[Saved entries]
——————————

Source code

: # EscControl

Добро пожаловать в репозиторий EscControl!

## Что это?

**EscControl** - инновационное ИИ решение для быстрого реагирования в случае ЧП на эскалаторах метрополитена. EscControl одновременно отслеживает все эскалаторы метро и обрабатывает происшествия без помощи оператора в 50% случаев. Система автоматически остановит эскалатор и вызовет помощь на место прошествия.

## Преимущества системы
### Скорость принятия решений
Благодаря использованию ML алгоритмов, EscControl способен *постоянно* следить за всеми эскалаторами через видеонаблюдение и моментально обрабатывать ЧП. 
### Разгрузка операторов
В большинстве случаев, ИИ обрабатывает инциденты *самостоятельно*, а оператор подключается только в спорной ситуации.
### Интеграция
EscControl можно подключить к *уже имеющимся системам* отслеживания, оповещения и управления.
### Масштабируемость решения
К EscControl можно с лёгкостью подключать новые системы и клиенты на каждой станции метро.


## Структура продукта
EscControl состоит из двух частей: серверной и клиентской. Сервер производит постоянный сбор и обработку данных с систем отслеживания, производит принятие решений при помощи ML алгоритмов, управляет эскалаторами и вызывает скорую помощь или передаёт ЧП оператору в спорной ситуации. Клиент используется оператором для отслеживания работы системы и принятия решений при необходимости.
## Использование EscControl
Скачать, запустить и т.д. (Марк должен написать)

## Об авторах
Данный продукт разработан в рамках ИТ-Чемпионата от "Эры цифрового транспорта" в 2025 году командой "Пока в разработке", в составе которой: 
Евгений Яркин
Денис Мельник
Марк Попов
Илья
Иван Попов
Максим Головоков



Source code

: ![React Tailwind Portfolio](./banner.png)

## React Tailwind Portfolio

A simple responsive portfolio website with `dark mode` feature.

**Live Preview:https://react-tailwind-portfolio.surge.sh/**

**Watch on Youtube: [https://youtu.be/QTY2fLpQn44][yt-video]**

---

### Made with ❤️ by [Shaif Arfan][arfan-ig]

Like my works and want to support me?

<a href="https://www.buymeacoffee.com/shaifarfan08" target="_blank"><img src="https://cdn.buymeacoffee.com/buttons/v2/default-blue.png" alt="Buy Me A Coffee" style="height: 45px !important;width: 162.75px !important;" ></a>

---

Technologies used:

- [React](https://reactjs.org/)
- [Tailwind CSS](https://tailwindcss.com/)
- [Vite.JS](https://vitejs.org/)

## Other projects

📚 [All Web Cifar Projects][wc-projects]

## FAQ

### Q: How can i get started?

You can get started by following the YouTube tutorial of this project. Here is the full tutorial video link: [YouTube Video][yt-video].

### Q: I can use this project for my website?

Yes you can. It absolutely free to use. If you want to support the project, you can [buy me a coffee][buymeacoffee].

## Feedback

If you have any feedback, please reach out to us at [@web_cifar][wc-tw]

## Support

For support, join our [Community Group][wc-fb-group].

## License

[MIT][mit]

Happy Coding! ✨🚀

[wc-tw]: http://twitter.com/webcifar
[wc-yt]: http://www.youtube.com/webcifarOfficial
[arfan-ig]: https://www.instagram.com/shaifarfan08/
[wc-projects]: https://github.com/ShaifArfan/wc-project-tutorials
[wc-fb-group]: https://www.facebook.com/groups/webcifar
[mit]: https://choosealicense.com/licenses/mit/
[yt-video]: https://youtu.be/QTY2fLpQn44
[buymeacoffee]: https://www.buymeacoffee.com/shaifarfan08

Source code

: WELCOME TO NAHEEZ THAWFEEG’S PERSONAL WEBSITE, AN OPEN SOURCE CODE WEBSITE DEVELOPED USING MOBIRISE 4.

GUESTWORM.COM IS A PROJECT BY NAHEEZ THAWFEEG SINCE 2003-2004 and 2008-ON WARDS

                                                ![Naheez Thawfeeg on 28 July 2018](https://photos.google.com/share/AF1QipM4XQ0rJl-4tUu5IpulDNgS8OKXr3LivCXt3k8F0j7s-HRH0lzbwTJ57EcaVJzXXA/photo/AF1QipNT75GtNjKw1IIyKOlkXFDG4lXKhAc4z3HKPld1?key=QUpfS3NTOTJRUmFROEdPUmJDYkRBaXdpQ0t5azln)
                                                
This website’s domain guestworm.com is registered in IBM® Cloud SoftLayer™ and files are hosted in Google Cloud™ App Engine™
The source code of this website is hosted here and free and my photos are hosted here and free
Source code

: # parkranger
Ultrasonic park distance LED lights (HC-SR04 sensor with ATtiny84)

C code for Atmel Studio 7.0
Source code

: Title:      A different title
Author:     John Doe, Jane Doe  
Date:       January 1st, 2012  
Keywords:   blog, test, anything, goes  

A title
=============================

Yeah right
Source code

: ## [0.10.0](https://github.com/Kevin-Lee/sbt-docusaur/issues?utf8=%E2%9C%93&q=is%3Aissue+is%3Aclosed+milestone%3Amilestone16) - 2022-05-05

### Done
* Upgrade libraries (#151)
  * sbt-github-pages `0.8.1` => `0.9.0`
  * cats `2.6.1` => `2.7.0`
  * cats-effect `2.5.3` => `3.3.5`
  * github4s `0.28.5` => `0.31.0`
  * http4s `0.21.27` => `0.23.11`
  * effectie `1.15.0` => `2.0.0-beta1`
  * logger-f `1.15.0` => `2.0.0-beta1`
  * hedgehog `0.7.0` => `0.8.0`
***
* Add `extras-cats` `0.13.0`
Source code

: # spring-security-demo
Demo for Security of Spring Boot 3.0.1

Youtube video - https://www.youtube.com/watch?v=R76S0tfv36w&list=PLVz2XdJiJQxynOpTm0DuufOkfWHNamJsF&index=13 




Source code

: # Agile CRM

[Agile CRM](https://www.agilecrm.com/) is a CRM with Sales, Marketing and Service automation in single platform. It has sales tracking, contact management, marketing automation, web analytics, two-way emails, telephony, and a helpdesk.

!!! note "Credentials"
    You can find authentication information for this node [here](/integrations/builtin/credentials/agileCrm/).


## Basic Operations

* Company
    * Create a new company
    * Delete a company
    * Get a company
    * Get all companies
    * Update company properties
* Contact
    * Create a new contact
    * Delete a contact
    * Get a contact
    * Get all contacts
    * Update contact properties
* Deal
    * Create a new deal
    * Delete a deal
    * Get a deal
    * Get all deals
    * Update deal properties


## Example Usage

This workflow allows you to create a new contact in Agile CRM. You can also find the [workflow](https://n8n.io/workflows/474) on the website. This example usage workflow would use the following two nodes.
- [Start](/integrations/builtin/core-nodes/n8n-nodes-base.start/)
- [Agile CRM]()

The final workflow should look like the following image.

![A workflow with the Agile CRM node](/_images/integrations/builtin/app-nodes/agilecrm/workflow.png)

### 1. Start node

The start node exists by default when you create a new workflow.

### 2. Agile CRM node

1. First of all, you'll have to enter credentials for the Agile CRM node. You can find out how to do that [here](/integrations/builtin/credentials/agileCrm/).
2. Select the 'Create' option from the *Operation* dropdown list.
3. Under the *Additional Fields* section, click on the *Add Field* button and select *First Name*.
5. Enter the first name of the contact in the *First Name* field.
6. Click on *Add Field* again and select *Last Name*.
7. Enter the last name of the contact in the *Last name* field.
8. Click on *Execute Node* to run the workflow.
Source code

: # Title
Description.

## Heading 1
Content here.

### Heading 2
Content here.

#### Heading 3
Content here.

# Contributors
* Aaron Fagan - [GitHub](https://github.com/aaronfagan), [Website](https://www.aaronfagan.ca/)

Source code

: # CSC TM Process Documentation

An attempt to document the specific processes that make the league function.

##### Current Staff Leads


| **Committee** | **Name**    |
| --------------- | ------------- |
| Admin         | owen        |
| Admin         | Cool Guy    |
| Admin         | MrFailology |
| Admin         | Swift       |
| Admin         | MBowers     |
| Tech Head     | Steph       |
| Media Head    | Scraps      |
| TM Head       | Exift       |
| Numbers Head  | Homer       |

——————————

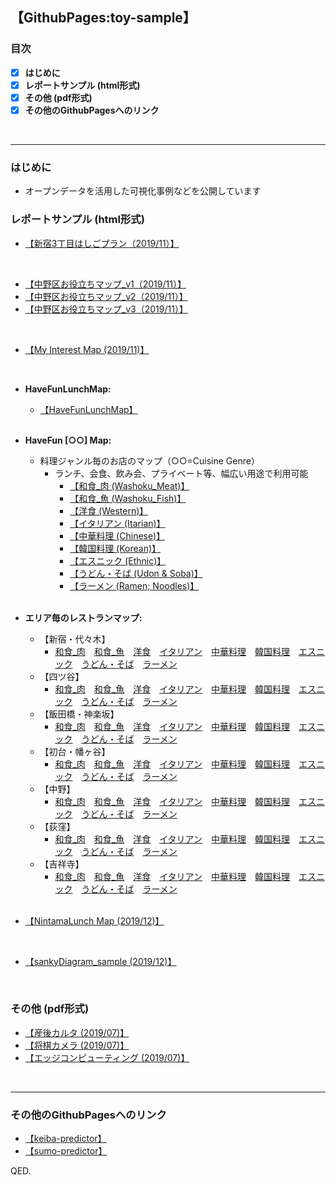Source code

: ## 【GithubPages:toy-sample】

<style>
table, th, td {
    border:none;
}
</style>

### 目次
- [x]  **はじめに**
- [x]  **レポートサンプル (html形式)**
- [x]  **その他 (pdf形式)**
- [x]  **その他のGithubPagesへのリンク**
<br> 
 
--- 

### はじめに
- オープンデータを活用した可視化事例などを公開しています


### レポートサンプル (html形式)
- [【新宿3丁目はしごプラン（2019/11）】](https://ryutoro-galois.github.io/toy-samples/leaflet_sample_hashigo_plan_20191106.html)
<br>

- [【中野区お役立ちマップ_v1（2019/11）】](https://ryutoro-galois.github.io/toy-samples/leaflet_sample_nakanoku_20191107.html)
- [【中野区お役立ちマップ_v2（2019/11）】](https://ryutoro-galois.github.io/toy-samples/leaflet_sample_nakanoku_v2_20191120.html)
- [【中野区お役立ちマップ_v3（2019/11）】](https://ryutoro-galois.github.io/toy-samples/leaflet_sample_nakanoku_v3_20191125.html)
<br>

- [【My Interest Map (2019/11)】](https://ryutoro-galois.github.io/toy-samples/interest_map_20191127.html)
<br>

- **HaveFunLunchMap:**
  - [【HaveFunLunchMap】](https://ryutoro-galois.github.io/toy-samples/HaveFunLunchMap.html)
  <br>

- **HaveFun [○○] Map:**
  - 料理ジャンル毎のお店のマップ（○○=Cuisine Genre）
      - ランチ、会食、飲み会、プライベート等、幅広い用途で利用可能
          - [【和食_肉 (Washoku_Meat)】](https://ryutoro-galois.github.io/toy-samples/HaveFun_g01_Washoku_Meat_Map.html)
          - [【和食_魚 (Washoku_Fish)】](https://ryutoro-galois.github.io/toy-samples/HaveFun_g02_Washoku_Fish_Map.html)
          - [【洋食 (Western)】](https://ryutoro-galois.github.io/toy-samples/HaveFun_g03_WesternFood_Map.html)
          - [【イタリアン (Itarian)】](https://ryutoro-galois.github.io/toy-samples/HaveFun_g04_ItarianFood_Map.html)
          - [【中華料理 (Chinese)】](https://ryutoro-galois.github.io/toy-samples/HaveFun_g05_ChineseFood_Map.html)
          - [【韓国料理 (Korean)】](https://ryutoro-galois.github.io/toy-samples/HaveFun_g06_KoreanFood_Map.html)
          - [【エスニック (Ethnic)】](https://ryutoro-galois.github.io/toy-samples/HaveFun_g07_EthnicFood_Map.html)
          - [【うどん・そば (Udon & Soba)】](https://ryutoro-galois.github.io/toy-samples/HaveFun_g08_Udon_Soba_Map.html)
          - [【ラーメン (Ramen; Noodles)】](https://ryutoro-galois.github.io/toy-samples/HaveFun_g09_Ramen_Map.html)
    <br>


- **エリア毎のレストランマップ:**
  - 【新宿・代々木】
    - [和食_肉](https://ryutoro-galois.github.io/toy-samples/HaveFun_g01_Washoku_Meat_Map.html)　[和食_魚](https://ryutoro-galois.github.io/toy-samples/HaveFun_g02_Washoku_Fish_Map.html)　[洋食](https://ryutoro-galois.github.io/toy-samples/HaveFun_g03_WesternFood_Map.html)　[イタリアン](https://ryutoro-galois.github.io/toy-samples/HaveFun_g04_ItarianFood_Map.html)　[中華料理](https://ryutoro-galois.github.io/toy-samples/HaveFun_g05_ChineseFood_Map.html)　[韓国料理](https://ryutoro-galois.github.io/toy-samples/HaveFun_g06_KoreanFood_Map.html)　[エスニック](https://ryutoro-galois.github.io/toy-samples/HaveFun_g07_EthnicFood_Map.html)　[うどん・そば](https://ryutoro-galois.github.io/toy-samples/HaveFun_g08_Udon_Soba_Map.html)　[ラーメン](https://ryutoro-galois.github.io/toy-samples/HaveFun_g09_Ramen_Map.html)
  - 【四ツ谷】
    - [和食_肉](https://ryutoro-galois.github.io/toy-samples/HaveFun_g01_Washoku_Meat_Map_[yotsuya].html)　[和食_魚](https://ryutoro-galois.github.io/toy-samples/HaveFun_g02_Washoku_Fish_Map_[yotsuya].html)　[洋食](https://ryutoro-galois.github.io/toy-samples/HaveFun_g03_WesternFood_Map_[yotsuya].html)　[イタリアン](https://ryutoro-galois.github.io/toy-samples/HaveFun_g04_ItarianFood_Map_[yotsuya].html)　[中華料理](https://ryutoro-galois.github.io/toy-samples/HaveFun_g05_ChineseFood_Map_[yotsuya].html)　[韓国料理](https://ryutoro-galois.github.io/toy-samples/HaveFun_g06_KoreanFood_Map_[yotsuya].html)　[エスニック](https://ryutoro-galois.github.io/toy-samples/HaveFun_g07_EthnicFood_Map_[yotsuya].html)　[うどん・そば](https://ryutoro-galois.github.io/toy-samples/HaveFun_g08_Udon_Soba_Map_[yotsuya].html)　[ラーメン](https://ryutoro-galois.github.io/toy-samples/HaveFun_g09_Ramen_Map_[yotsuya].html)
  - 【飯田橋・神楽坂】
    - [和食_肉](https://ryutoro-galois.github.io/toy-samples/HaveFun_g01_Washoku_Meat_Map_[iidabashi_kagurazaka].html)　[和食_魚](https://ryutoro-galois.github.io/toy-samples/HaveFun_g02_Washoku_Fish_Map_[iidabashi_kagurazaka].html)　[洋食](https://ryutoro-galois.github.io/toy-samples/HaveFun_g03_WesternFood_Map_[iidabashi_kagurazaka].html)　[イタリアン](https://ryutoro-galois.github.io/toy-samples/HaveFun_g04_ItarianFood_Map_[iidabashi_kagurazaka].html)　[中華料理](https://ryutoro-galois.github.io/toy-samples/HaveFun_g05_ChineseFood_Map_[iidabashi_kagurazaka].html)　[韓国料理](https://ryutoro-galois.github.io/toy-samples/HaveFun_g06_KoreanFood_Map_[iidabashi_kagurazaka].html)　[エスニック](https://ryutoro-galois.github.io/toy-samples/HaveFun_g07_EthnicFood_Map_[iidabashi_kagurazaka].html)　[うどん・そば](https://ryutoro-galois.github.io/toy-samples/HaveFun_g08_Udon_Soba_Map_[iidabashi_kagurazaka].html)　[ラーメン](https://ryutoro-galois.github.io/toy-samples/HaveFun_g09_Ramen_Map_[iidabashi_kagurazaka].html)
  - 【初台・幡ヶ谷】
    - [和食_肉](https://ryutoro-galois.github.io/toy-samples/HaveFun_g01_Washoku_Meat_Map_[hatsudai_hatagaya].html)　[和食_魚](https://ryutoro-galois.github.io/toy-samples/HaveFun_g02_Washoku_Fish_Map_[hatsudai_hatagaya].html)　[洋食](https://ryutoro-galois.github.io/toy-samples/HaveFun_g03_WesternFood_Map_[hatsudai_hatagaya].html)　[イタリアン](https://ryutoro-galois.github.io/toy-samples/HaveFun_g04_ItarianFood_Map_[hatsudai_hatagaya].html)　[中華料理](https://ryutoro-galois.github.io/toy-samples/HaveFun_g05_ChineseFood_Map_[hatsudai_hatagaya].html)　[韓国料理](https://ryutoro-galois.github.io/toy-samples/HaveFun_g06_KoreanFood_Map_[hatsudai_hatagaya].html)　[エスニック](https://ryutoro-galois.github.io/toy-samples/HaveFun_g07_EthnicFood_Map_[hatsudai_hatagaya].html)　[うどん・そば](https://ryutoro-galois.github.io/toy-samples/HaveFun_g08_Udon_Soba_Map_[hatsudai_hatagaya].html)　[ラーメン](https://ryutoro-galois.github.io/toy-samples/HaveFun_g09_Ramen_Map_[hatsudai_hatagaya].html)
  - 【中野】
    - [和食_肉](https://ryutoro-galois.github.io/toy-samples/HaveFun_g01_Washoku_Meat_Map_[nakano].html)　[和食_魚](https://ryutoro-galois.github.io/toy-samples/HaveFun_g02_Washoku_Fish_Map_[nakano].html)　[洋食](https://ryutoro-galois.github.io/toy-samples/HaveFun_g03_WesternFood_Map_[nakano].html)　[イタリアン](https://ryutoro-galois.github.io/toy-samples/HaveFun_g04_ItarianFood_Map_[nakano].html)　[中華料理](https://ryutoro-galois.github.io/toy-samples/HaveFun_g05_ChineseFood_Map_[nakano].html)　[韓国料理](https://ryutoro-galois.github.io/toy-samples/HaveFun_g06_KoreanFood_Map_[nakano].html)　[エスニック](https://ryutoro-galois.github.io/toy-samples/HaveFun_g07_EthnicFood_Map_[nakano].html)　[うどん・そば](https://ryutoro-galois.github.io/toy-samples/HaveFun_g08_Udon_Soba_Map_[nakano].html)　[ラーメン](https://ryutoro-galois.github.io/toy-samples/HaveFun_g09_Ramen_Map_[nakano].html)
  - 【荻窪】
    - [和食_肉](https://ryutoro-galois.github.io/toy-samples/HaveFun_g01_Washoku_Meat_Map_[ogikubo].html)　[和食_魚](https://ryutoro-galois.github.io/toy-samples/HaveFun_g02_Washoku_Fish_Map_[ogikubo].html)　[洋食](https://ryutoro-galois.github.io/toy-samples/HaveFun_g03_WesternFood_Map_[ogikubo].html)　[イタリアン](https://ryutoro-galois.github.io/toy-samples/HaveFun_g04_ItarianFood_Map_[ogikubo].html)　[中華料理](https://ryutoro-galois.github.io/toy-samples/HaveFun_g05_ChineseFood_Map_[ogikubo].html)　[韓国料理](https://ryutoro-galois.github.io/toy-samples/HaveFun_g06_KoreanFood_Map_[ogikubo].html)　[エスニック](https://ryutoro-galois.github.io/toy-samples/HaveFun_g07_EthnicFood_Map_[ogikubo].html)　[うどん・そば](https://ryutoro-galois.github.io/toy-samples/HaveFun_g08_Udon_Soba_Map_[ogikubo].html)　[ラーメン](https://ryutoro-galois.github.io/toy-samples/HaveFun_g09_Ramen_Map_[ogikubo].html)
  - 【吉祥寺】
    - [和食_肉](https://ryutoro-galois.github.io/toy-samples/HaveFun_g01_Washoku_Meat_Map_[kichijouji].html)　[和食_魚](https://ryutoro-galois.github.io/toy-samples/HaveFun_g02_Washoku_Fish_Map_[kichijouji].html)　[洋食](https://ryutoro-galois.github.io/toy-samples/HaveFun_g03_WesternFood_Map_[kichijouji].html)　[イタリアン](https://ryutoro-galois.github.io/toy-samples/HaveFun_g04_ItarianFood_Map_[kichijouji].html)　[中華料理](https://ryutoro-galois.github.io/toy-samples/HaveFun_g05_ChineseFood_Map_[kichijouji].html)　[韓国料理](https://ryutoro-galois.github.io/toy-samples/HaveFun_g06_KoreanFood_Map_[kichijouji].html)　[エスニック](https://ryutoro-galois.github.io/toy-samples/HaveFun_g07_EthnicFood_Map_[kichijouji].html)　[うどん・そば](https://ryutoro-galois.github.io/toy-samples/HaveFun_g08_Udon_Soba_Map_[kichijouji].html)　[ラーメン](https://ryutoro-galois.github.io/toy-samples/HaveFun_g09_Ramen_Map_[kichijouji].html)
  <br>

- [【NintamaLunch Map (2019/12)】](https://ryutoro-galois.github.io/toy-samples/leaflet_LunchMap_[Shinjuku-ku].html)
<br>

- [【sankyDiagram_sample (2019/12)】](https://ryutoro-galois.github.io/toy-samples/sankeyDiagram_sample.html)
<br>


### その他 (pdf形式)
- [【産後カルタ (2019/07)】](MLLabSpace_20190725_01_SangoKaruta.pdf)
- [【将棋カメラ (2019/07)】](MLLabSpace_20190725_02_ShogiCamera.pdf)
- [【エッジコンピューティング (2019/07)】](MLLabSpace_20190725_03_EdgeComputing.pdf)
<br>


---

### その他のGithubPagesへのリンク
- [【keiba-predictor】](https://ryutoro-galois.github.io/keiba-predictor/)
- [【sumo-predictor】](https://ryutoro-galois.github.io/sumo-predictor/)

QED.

——————————

Run a filter over the data above and keep each line that contains the word "принятия".

### Скорость принятия решений
EscControl состоит из двух частей: серверной и клиентской. Сервер производит постоянный сбор и обработку данных с систем отслеживания, производит принятие решений при помощи ML алгоритмов, управляет эскалаторами и вызывает скорую помощь или передаёт ЧП оператору в спорной ситуации. Клиент используется оператором для отслеживания работы системы и принятия решений при необходимости.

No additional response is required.